Cookbot does items for the TT, just search on here or google.
Wak(forum member and guru), I believe used to fit cc upgrades, he is I think still around London .You buy the bits for 65 (shouldnt cost you more) and I feel he wouldnt mind doin it for 100, (could be wrong).
Tom 90 was doing the fitting for like not much more than the parts cost and had the parts .Not sure where he is but hes in England , so 75/80 on petrol/return should get you a long way.
The actual fitting, n getting it working, ifyouve done it once or more often..an hour?

ie dont pay thru the nose,its comparatively easy on the TT.
I looked into it on my 2011 ren megane,its a nightmare with all the extra bits youd need, ecu reprog etc like 500


----------



## Davey (Mar 6, 2012)

Davey said:


> If anyone is interested I found 2 or 3 companies not too far from me and the first one to answer my request was
> 
> Hazzydayz Ltd
> Unit 5 Sharose Court
> ...


Been to these guys today.
They were very nice people, did the job while I waited and even made me tea.
The guy who fitted it showed me something that was broken (some plastic pluggy thing) he replaced it with a new one.
The Cruise control works like a charm, I had great fun on the way home messing with it.
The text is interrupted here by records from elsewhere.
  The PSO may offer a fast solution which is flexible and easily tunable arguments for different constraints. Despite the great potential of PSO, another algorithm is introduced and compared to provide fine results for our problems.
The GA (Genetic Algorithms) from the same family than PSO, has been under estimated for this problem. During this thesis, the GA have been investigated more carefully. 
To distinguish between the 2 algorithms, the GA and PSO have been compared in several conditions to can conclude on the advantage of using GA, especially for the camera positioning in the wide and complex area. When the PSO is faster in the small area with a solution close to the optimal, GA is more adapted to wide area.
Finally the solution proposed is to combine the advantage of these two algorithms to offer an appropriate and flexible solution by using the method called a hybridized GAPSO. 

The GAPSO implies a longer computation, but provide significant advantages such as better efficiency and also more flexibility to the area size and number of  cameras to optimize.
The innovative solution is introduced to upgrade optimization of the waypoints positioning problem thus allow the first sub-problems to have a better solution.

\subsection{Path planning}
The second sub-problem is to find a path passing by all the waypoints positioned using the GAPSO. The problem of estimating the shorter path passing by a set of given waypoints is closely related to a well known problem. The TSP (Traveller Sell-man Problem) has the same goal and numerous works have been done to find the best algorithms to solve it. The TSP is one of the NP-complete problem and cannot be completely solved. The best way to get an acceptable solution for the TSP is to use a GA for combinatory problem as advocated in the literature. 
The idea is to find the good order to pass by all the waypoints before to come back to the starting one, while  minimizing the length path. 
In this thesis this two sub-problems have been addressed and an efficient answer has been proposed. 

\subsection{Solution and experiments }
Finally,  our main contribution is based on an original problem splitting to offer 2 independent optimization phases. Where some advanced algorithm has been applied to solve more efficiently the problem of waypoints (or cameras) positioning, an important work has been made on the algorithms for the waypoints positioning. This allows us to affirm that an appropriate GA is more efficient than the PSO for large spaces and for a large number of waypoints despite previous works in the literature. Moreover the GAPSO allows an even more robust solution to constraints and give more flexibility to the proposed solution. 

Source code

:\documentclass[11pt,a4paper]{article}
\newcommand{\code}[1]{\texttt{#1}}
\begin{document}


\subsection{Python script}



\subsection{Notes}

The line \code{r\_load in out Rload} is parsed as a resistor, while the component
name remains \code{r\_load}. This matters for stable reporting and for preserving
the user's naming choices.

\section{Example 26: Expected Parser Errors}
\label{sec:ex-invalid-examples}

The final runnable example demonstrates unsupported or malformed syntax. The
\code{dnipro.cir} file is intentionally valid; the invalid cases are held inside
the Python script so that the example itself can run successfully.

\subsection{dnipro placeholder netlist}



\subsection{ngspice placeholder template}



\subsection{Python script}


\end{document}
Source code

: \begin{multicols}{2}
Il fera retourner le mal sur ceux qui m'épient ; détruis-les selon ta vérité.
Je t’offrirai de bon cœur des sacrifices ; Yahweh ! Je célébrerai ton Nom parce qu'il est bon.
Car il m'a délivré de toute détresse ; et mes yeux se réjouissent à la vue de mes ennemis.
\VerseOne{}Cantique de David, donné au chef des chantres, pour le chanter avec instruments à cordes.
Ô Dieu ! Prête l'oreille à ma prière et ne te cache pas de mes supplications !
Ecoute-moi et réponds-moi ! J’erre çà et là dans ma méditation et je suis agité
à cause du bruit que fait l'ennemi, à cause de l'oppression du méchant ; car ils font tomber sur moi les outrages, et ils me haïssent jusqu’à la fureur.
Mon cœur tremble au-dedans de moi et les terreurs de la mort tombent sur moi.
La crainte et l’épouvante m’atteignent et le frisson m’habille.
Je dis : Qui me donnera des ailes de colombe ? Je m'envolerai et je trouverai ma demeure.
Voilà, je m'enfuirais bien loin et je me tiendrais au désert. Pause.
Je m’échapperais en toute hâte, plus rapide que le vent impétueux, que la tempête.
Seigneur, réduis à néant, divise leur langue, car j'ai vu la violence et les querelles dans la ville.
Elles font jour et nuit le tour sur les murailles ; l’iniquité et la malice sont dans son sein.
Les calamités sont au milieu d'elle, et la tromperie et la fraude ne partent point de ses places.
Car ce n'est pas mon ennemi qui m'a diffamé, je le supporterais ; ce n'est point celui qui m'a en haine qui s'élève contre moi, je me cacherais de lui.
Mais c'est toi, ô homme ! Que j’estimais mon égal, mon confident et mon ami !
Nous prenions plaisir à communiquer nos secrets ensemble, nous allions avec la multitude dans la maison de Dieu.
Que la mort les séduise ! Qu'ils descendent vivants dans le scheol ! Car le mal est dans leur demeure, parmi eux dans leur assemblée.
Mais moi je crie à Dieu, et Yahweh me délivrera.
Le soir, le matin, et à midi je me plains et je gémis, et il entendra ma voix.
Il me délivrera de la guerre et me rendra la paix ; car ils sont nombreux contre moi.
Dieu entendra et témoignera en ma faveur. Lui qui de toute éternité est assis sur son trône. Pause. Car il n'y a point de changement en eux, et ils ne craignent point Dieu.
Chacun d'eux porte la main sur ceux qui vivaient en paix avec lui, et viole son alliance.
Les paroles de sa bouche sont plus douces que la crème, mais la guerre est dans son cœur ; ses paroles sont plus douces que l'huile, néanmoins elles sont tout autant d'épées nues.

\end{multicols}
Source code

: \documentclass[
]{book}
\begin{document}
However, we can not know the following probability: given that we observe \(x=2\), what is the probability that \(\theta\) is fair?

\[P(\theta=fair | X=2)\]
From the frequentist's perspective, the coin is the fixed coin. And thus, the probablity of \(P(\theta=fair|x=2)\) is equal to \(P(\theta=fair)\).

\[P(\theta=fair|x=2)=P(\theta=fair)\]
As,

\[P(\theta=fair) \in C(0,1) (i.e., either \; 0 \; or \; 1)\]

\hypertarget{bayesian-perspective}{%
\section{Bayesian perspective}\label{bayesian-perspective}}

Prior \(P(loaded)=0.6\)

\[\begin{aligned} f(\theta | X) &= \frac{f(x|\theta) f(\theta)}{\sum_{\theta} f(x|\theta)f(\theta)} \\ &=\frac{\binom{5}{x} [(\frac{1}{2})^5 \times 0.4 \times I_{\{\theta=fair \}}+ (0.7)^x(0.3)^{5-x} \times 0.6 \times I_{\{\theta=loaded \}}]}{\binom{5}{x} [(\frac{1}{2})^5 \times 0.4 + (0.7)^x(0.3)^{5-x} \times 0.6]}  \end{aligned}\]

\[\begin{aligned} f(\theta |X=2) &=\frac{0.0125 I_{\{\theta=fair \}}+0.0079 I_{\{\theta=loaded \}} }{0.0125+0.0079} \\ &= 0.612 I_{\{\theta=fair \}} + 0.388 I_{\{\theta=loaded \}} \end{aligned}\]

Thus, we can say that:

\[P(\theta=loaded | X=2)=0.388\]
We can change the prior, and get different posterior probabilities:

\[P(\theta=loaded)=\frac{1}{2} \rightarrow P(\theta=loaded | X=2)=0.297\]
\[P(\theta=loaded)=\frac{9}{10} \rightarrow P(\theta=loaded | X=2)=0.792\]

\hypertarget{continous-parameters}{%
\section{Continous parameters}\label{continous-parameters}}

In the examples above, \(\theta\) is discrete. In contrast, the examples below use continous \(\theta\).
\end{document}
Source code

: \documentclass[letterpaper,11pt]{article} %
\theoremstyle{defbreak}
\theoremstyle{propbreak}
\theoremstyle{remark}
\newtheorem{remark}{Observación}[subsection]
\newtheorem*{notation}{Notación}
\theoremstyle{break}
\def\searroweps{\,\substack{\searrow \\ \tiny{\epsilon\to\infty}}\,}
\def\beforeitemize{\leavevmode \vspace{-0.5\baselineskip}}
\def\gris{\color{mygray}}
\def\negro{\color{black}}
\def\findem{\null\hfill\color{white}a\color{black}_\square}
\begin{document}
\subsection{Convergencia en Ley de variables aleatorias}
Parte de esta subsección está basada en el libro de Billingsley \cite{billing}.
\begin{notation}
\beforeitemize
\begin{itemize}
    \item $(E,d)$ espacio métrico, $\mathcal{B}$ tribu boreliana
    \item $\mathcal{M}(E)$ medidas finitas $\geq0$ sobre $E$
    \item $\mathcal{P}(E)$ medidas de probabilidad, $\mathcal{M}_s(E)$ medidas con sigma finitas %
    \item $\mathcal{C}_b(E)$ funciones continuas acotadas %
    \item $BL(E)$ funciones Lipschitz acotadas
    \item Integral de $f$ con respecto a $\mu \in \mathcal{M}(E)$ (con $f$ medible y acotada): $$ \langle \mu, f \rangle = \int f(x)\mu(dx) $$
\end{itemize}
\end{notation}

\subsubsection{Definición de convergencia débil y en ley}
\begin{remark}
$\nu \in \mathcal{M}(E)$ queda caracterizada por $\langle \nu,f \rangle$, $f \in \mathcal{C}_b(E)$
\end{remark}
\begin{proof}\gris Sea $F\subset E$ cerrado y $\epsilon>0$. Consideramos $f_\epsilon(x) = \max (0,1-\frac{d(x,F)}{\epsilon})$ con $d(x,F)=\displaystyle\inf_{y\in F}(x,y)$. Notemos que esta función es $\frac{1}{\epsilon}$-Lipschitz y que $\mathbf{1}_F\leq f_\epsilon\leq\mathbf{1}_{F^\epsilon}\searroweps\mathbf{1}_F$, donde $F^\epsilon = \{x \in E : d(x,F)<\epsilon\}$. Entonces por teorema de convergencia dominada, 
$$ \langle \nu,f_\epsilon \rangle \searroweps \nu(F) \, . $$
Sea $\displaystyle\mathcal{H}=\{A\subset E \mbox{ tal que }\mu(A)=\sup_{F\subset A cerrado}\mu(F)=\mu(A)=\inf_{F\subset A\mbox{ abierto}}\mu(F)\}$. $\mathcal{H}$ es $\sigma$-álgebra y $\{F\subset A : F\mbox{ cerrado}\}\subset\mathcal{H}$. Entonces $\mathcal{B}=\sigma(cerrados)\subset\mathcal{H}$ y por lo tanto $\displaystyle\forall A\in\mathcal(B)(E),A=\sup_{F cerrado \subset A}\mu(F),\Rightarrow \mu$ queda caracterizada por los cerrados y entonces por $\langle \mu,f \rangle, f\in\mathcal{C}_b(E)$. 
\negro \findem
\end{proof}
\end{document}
They even gave me a discount for cash  

I post this so anyone interested in having this mod done can see that I came away a very happy customer.


----------



## ReTTro fit (Nov 9, 2014)

Davey said:


> ReTTro fit said:
> 
> 
> > Hazzydayz are the last company I'd use !!!
> ...


Not got to back anything up 
I'm telling you from personal experience

The odd things from there are fairly priced, most things are stupidly over priced

Also check out audi sport.net
Plenty of people on there in the past been robbed blind

Sent from my iPhone using Tapatalk


----------



## cookbot (Apr 19, 2011)

I'm still doing them when I get chance, just let me know if anyone is after it doing near sheffield.


----------



## warrenstuart (Mar 3, 2010)

I'm pretty certain the VW Sharan CC is identical but cheaper so worth looking into.

With today's average speed cameras etc I think CC is essential.

Warren.


----------